[Stored data entries]
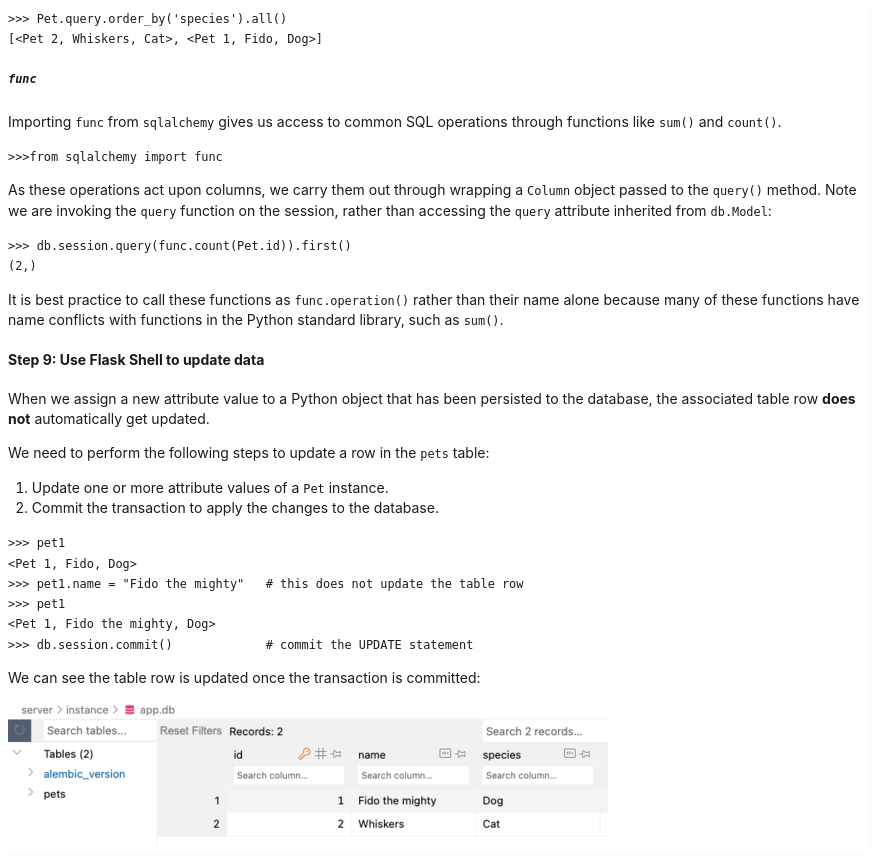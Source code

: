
 ```console
>>> Pet.query.order_by('species').all()
[<Pet 2, Whiskers, Cat>, <Pet 1, Fido, Dog>]
```

##### `func`

Importing `func` from `sqlalchemy` gives us access to common SQL operations
through functions like `sum()` and `count()`.

```console
>>>from sqlalchemy import func
```

As these operations act upon columns, we carry them out through wrapping a
`Column` object passed to the `query()` method. Note we are invoking the `query`
function on the session, rather than accessing the `query` attribute inherited
from `db.Model`:

```console
>>> db.session.query(func.count(Pet.id)).first()
(2,)
```

It is best practice to call these functions as `func.operation()` rather than
their name alone because many of these functions have name conflicts with
functions in the Python standard library, such as `sum()`.

#### Step 9: Use Flask Shell to update data

When we assign a new attribute value to a Python object that has been persisted
to the database, the associated table row **does not** automatically get
updated.

We need to perform the following steps to update a row in the `pets` table:

1. Update one or more attribute values of a `Pet` instance.
2. Commit the transaction to apply the changes to the database.

```console
>>> pet1
<Pet 1, Fido, Dog>
>>> pet1.name = "Fido the mighty"   # this does not update the table row
>>> pet1
<Pet 1, Fido the mighty, Dog>
>>> db.session.commit()             # commit the UPDATE statement
```

We can see the table row is updated once the transaction is committed:

![update row in pet table](/assets/update_pet.png)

- TASK DIRECTIONS -
Search the data above for lines holding "these" and copy each of them.

- TASK OUTPUT -
As these operations act upon columns, we carry them out through wrapping a
It is best practice to call these functions as `func.operation()` rather than
their name alone because many of these functions have name conflicts with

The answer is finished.